There is something pure about watching youth football. Far away from the prima donnas of the Premier League, the FA Youth Cup offers not only a glimpse of the future but a world without celebrities, gossip and scandal. And even with the constant reorganisation of youth football in England – one that has not always served the country well – the competition still retains its attraction.
Indeed, even as Manchester United youth lost 3-2 to Chelsea’s age group team at Stamford Bridge today, around 1,000 Reds made the trip south. Noisy Reds too, in a crowd a touch over 5,000 in West London. There might well be more than 30,000 at Old Trafford for the return in just under a fortnight.

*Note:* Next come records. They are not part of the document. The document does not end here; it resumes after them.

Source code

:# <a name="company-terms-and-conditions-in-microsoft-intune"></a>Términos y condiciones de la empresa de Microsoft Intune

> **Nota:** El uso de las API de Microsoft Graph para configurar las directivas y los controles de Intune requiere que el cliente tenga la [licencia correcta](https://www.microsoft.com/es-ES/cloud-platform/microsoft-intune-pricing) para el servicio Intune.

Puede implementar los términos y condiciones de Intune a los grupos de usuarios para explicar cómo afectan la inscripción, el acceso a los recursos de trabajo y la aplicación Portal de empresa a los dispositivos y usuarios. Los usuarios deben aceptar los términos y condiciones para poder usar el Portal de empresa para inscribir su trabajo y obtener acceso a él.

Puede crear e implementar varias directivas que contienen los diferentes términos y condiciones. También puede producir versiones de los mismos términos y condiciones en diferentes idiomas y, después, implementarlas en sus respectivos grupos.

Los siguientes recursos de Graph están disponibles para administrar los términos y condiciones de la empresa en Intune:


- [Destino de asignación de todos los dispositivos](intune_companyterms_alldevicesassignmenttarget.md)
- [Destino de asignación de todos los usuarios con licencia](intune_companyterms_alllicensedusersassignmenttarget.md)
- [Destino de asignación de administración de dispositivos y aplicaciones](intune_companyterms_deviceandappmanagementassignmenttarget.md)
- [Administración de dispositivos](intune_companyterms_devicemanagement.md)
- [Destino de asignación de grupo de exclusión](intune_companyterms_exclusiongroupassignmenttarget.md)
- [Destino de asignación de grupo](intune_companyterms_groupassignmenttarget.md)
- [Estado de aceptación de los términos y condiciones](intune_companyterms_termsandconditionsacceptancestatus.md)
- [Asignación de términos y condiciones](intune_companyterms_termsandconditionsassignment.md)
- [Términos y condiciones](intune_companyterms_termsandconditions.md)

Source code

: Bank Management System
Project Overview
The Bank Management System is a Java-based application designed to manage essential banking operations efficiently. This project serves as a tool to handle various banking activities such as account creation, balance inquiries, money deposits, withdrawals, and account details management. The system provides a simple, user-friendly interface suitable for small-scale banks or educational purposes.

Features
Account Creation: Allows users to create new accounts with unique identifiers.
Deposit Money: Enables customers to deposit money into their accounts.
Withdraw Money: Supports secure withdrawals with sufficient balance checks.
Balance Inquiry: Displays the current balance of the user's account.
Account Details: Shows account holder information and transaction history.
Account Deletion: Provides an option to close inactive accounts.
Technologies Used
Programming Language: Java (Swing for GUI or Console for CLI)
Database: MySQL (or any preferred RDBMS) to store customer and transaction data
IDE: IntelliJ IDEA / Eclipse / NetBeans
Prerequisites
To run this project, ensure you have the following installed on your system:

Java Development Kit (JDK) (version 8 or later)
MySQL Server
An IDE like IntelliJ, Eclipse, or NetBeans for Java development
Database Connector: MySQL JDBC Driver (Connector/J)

Much as age group games are entertainment in their own right – and Sunday’s match at the Bridge was certainly that – the essential purpose is of course to bring players through to the first team. In that regard United’s success over the past decade is muted. Arguably only Jonny Evans, Darron Gibson and Darren Fletcher have graduated through the academy and become first team regulars in the past 10 years. Before them Wes Brown and John O’Shea each made their United débuts in the late 1990s.It is far from the “Class of ’92.”
In recent years United’s focus has moved away producing ‘home grown’ players – those from the British Isles – to a strategy that now includes obtaining the most promising players from other clubs academies. Giuseppe Rossi and Gerard Pique may have been forerunners for the policy but in recent years United has increased an overseas scouting network that now includes a Brazilian training centre.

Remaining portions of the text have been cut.